One day Naomi told Ruth and Orpah that she was returning to her own homeland. She was leaving the house where the three of them had gotten to know each other, and she told Ruth and Orpah to return to their parents’ homes too so they could start new lives.

Most often, when we take our trouble to Jesus, many options will be placed in our paths as solutions. We must be careful to ask Jesus about each possibility to see if this is from Him, or if this is not yet His answer. To both Ruth and Orpah this may have sounded like a great answer. They could return to what they had known all their lives. Perhaps there might already be someone interested in marrying Ruth.

But just because a possibility opens immediately for something we might like or be comfortable with, this does not mean this is Jesus’ answer to our prayer.

The Apostle Paul faced a situation like this one day. He had planned to go to Jerusalem. On the way a man came to him and told him he would be arrested and imprisoned if he went there. The members of the church told him this was not what he should do. We would easily understand that prison would not be where anyone wanted to be, and it would be natural for us to choose what would be better for us in such a situation (Acts 21:7-14).
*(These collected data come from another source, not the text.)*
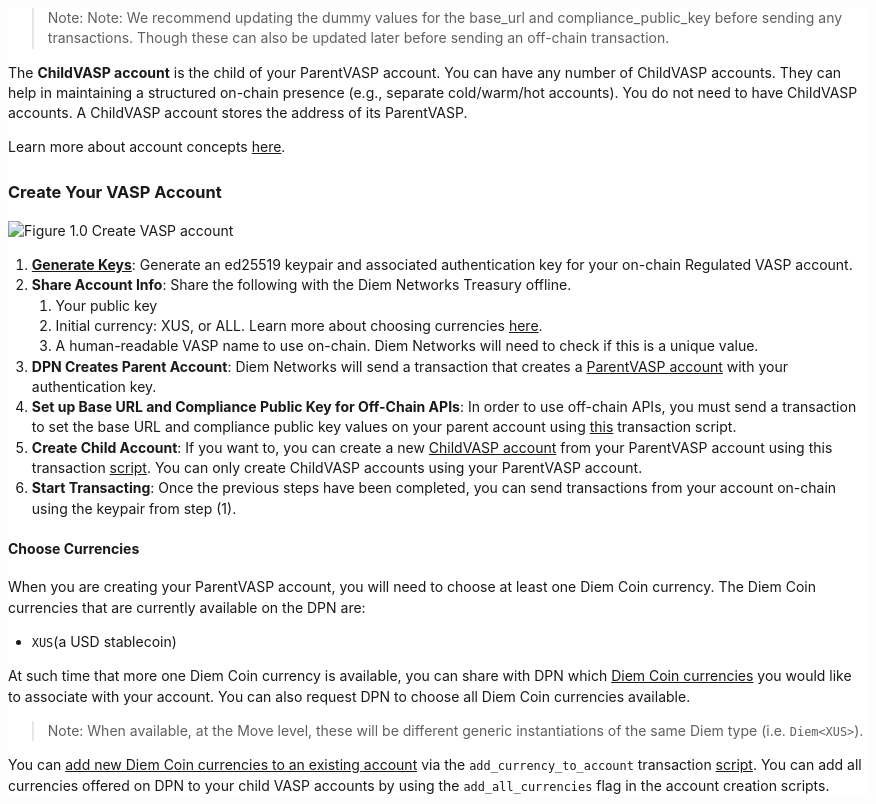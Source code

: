 >Note: Note: We recommend updating the dummy values for the base_url and compliance_public_key before sending any transactions. Though these can also be updated later before sending an off-chain transaction.

The **ChildVASP account** is the child of your ParentVASP account. You can have any number of ChildVASP accounts. They can help in maintaining a structured on-chain presence (e.g., separate cold/warm/hot accounts). You do not need to have ChildVASP accounts. A ChildVASP account stores the address of its ParentVASP.

Learn more about account concepts [here](core/accounts.md).

### Create Your VASP Account
![Figure 1.0 Create VASP account](https://lh3.googleusercontent.com/zugl1j3iyLgTL6U9hVQ8b1VAF5X3_zNiEezOzsgYj2sJ4-C_kPoiM9SM8BJtydfweZV1W1AuA6KlZx6R6qFqQPvyN4WCc1DBFqxOct9CXnsiL4lHQyQJBj8ZslJazNgMRKOkMZNo)

1. **[Generate Keys](core/accounts.md#addresses-authentication-keys-and-cryptographic-keys)**: Generate an ed25519 keypair and associated authentication key for your on-chain Regulated VASP account.
2. **Share Account Info**: Share the following with the Diem Networks Treasury offline.
    1. Your public key
    2. Initial currency: XUS, or ALL. Learn more about choosing currencies [here](#choose-currencies).
    3. A human-readable VASP name to use on-chain. Diem Networks will need to check if this is a unique value.
3. **DPN Creates Parent Account**: Diem Networks will send a transaction that creates a [ParentVASP account](#account-roles) with your authentication key.
4. **Set up Base URL and Compliance Public Key for Off-Chain APIs**: In order to use off-chain APIs, you must send a transaction to set the base URL and compliance public key values on your parent account using [this](https://github.com/diem/diem/blob/main/language/diem-framework/transaction_scripts/doc/transaction_script_documentation.md#script-rotate_dual_attestation_info) transaction script.
5. **Create Child Account**: If you want to, you can create a new [ChildVASP account](#account-roles) from your ParentVASP account using this transaction [script](https://github.com/diem/diem/blob/main/language/diem-framework/transaction_scripts/doc/transaction_script_documentation.md#script-create_child_vasp_account). You can only create ChildVASP accounts using your ParentVASP account.
6. **Start Transacting**: Once the previous steps have been completed, you can send transactions from your account on-chain using the keypair from step (1).


#### Choose Currencies
When you are creating your ParentVASP account, you will need to choose at least one Diem Coin currency. The Diem Coin currencies that are currently available on the DPN are:

*   `XUS`(a USD stablecoin)

At such time that more one Diem Coin currency is available, you can share with DPN which [Diem Coin currencies](core/accounts.md#currencies-and-balances]) you would like to associate with your account. You can also request DPN to choose all Diem Coin currencies available.

>
>Note: When available, at the Move level, these will be different generic instantiations of the same Diem type (i.e. `Diem<XUS>`).
>

You can [add new Diem Coin currencies to an existing account](core/transaction-types.md#adding-a-currency-to-an-account) via the `add_currency_to_account` transaction [script](https://github.com/diem/diem/blob/main/language/diem-framework/transaction_scripts/doc/transaction_script_documentation.md#script-add_currency_to_account). You can add all currencies offered on DPN to your child VASP accounts by using the `add_all_currencies` flag in the account creation scripts.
But Paul knew what Jesus was asking of him, so he told the people of the church not to break his heart by encouraging him to do what he knew was not what God had asked. He continued on his journey to Jerusalem, and just as the man had said, he was arrested. Paul spent the next few years in one prison after another. But God planned that during this time Paul would write many letters to the churches he had started – and those letters are with us today as books of the New Testament. Paul could not have known how Jesus would use his time in prison, but it was to benefit not only the believers of his own time, but also believers for all the years to come.

When we come to a situation we do not know how to live with, we need to wait on God until we are certain we know His plan and will for us in the situation. The temptation to get through this hard time quickly will be strong, because none of us like to be uncomfortable or in pain. For Ruth, to move on to a new life would have been a great temptation. It would have been a way to forget about the pain of losing her husband. We will read about her choice in the next lesson.

*How do you ask God about the choices you need to make?